DIRECTIONS:
Go over the entries and report the lines where the word "provides" occurs.
----- DATA SUPPLIED
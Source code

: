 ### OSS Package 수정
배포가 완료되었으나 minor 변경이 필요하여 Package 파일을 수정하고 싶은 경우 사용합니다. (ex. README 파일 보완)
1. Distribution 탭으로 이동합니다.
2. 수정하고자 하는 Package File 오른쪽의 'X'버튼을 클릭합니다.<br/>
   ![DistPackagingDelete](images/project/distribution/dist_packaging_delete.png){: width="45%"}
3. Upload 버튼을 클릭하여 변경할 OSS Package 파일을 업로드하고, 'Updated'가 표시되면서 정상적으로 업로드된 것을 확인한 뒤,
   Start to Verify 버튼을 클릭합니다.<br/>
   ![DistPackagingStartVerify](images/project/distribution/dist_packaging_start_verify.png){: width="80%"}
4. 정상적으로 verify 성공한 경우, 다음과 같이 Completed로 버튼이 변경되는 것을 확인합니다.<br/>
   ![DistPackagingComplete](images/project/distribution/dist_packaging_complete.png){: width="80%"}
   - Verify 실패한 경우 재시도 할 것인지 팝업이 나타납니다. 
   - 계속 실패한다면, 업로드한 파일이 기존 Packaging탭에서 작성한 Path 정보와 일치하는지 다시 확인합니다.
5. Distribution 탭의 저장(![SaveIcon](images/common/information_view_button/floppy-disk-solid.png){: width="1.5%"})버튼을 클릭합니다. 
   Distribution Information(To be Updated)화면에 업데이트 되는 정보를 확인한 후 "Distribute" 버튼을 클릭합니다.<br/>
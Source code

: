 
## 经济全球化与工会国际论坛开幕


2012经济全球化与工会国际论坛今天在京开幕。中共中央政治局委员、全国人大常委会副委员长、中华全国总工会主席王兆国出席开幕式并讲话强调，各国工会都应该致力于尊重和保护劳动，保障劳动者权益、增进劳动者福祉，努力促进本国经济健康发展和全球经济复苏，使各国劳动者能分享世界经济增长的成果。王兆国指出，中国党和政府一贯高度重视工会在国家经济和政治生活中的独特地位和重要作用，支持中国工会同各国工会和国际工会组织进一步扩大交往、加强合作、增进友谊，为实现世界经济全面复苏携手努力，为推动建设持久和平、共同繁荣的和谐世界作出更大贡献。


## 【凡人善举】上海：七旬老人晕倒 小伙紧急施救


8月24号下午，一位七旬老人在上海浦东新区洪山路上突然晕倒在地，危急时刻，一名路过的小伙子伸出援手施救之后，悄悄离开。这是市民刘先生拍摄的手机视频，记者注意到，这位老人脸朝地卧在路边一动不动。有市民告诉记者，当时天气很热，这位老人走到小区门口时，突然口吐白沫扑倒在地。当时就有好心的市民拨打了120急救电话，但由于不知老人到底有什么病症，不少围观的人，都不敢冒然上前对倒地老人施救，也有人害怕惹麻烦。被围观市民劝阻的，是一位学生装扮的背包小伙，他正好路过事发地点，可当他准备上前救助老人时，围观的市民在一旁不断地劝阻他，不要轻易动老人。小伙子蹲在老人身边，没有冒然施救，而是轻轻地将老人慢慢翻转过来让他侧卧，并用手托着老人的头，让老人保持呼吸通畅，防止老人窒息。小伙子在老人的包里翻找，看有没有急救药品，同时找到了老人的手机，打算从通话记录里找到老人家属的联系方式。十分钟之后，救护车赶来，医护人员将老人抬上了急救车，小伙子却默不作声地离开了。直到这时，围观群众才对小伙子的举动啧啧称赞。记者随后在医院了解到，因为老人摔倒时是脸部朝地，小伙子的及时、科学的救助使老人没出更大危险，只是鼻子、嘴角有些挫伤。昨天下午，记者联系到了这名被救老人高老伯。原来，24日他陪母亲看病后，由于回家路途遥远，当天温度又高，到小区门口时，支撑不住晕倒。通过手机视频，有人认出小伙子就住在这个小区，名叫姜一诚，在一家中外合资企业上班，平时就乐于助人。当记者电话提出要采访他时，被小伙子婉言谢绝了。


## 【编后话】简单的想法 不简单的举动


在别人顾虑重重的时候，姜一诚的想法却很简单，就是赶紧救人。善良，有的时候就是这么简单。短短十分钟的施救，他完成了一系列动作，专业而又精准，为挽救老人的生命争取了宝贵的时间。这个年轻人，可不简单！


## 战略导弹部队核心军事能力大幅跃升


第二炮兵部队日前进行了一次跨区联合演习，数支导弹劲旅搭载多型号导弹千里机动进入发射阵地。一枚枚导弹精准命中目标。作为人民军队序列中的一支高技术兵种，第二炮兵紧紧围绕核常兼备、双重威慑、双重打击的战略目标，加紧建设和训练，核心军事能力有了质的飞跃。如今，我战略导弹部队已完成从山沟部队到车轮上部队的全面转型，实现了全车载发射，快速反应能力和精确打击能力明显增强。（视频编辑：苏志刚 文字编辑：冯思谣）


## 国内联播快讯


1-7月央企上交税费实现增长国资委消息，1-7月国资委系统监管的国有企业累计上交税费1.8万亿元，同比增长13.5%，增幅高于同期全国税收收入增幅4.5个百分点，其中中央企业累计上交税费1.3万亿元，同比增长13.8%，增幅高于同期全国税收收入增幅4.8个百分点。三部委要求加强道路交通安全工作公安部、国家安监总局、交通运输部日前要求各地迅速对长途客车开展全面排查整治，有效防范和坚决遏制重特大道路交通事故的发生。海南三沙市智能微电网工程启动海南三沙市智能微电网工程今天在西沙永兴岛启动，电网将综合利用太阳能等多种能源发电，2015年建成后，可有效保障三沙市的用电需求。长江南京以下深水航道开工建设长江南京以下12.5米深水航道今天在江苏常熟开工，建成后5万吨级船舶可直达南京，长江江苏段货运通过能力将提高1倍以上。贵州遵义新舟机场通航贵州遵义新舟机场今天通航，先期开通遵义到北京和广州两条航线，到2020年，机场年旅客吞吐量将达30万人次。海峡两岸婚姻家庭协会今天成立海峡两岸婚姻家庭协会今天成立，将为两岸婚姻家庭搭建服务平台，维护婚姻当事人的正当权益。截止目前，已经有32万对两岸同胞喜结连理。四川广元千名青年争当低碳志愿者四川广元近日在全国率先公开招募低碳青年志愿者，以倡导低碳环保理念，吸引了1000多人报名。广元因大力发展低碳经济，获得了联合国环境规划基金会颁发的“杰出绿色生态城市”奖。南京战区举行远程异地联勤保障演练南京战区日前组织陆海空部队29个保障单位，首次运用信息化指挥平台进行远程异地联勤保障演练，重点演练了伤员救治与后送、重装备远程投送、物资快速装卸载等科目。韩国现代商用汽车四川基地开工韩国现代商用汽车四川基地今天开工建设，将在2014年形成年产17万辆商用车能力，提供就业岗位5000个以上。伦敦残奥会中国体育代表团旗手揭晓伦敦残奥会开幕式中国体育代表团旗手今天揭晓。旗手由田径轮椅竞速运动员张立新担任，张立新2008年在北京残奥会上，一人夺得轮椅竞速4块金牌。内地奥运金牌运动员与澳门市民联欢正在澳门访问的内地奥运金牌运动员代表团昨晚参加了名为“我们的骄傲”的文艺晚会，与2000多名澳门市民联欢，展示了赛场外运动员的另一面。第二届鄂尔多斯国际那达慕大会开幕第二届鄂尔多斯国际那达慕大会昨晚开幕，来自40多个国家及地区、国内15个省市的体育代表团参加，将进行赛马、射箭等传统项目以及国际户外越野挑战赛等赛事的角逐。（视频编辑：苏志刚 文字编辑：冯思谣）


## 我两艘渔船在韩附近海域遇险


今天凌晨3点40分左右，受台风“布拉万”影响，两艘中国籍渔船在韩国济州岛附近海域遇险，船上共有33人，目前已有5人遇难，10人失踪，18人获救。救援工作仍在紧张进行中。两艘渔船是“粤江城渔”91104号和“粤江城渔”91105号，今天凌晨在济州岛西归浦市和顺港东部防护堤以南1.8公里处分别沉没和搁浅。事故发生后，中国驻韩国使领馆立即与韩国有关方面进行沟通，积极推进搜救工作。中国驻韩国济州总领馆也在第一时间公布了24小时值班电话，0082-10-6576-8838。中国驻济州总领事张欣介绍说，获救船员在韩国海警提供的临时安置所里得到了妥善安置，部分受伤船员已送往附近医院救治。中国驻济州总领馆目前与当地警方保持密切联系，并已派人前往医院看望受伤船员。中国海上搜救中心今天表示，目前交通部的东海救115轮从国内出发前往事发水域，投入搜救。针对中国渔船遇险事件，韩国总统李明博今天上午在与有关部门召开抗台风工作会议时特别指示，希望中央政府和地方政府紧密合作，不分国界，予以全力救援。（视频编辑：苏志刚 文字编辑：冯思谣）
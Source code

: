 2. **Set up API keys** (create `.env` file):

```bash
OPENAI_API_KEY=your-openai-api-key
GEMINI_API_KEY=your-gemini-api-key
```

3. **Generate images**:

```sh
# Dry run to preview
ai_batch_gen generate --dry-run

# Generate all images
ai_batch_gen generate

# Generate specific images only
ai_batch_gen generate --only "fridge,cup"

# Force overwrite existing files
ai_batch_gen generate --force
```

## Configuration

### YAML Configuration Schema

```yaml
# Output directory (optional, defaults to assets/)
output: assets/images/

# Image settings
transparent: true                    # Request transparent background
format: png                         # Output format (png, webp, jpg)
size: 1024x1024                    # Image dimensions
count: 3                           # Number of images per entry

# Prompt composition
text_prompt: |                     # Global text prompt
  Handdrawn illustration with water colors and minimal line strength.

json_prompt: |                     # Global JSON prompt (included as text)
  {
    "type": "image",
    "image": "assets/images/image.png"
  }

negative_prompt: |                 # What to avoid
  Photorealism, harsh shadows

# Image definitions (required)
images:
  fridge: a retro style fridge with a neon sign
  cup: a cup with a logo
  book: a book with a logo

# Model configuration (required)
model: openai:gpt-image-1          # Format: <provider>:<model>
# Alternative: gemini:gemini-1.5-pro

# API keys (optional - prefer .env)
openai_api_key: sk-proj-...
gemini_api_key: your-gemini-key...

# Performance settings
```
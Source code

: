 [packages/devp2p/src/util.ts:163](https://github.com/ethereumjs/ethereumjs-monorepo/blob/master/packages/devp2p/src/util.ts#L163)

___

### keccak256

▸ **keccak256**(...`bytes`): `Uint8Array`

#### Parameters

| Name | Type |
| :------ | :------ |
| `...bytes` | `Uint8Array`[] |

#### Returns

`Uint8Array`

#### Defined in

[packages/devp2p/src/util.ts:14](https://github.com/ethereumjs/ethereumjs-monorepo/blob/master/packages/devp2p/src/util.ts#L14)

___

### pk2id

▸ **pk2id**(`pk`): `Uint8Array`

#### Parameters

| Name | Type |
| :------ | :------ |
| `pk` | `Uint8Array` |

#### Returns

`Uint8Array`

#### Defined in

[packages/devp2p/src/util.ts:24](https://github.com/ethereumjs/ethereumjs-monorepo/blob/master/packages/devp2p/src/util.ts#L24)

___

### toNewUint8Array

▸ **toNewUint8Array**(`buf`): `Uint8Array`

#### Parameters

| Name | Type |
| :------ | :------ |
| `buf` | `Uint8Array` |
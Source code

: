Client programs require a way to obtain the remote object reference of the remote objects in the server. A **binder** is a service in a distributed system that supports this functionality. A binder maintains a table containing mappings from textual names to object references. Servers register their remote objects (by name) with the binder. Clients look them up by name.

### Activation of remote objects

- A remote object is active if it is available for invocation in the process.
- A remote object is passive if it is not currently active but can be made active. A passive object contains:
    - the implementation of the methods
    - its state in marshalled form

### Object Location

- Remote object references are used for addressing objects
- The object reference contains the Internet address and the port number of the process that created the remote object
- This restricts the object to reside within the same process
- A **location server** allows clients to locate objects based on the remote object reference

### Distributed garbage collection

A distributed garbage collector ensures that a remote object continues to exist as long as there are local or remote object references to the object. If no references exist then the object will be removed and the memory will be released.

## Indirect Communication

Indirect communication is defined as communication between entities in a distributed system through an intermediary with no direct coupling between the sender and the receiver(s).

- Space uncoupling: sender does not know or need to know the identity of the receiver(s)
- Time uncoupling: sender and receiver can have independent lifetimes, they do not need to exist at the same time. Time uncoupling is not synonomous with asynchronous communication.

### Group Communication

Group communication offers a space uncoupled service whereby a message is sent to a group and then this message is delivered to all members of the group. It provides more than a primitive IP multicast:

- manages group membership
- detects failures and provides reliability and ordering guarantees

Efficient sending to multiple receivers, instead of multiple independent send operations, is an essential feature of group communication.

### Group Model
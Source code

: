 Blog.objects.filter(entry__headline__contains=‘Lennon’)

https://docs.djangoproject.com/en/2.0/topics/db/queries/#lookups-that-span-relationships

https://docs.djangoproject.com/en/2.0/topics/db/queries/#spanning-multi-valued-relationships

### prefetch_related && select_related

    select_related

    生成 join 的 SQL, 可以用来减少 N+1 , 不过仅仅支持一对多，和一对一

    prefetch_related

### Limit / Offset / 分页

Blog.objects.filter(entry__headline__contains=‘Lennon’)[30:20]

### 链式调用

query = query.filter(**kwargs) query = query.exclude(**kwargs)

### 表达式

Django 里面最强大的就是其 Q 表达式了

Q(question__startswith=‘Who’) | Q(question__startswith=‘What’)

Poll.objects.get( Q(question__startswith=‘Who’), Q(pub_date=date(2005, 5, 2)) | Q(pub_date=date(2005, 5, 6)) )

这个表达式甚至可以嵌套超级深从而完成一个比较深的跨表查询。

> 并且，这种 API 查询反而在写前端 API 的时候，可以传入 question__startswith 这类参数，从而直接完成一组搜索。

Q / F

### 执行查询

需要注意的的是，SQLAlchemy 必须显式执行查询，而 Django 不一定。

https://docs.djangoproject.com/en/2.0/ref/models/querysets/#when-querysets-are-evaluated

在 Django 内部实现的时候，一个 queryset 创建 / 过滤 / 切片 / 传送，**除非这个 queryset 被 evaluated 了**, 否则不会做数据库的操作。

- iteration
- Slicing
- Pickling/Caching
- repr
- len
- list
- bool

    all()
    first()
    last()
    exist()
----------
REPLY TO THE TASK:
Group communication offers a space uncoupled service whereby a message is sent to a group and then this message is delivered to all members of the group. It provides more than a primitive IP multicast:
- detects failures and provides reliability and ordering guarantees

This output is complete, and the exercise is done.